Ben, bir kadın olarak ilk gerilla pratiğime Adil arkadaşın komutası altında başladım. O dönem, kadın gerillalar için zorlu bir süreçti. Birçok alanda sorunlar yaşanıyordu. Adil arkadaş, o zamanlar bile kadınların mücadelenin bir parçası olmasının ve kadın gerillaların varlığının önemini açıkça fark eden bir komutandı. Onun komutası altında bu mücadeleye başlamak benim için hem büyük bir değer hem de unutulmaz bir deneyimdi. Adil arkadaş, gerek eğitimde gerekse savaş pratiğine kadın gerillaların varlığına büyük önem veriyordu. Kadın gerillaların, Hareket’in gücünü artıran ve yenilmez bir güç oluşturan temel bir unsur olduğunu ilk anlayan komutanlardan biriydi. Kadınların yalnızca savaşta değil, tüm karar alma süreçlerinde yer alması gerektiğine inanıyordu. Onların düşüncelerini dinler, önemser ve bu değerlerin gerillanın başarısına katkı sağlayacağını öngörüyordu.

BUGÜN İÇİN EMEKLERİ BÜYÜKTÜ

Onun bulunduğu alanda, kadın gerillaların eğitimi ve gelişimi onun için daima öncelikliydi.

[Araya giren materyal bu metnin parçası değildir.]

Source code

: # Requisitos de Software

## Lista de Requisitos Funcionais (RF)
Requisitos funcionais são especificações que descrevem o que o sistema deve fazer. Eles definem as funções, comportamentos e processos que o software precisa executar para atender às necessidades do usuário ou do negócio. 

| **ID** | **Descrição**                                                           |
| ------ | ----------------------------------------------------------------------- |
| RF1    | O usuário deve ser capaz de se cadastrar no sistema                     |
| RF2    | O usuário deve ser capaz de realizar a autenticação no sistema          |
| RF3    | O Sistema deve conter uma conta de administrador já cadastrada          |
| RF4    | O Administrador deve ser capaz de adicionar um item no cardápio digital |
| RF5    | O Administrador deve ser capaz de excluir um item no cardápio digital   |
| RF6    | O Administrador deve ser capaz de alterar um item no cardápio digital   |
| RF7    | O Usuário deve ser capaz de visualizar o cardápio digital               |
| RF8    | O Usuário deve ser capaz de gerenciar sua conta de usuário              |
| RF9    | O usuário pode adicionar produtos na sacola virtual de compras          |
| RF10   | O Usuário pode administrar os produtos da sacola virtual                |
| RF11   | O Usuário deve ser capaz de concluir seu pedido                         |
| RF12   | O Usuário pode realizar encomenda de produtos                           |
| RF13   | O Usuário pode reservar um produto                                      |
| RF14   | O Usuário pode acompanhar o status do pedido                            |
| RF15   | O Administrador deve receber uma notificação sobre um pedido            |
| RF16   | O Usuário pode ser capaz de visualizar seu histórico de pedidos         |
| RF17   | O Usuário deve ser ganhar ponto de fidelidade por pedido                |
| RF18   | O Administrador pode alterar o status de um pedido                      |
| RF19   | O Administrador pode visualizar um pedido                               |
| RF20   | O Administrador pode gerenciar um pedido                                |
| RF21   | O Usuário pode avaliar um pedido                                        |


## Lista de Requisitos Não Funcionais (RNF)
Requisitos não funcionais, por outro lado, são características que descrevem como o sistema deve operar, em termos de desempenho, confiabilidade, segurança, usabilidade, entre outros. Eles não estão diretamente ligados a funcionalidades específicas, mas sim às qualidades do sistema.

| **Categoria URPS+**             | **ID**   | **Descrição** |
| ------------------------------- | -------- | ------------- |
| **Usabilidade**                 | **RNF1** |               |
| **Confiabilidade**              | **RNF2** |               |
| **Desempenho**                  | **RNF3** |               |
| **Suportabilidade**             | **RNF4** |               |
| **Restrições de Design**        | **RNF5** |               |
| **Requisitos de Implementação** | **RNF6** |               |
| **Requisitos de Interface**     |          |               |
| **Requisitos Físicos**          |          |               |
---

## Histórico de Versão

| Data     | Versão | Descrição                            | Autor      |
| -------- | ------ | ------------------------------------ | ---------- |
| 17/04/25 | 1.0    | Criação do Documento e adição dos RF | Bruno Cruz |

Kadınların özgüven kazanması, inisiyatif alması ve sorumluluk üstlenmesi konusunda büyük bir emek harcardı. Adil arkadaş, o dönemin feodal koşullarında kadınları teşvik eden, pozitif ayrımcılıkla onların potansiyellerini açığa çıkaran ve kendilerine güvenmelerini sağlayan bir komutandı. Onun komutanlık anlayışı, kadın savaşçıların ön planda yer almasının gelecekte yaratacağı etkilerin farkındaydı. Kadınların savaş pratiği ve diğer sorumluluklarda aktif rol üstlenmesinin hareketin geleceği için önemini gören ve bunu savunan bir vizyon sahibiydi. Bugün kadın gerillaların geldiği aşamada, Adil arkadaşın emeğinin büyük olduğunu düşünüyorum. O, yalnızca bir komutan değil, kadın mücadelesini sahiplenen ve bu mücadeleyi ileriye taşıyan bir komutandı.

UNUTULMAZ BİR KOMUTANDIR

Adil arkadaş, savaş pratiğinde geliştirdiği yenilikçi taktikler ve alan tutmaya yönelik özgün stratejileriyle PKK tarihinin efsanevi komutanları arasındaki yerini aldı. Sadece düşman karşısındaki cesareti ile değil, iç zorluklara karşı gösterdiği dirayetli duruşuyla da unutulmaz bir komutandır. Özelikle tasfiye sürecinde, beraberliğin korunması ve bölünmelerin önlenmesi adına iç nifaklara karşı kararlı bir duruş sergiledi.”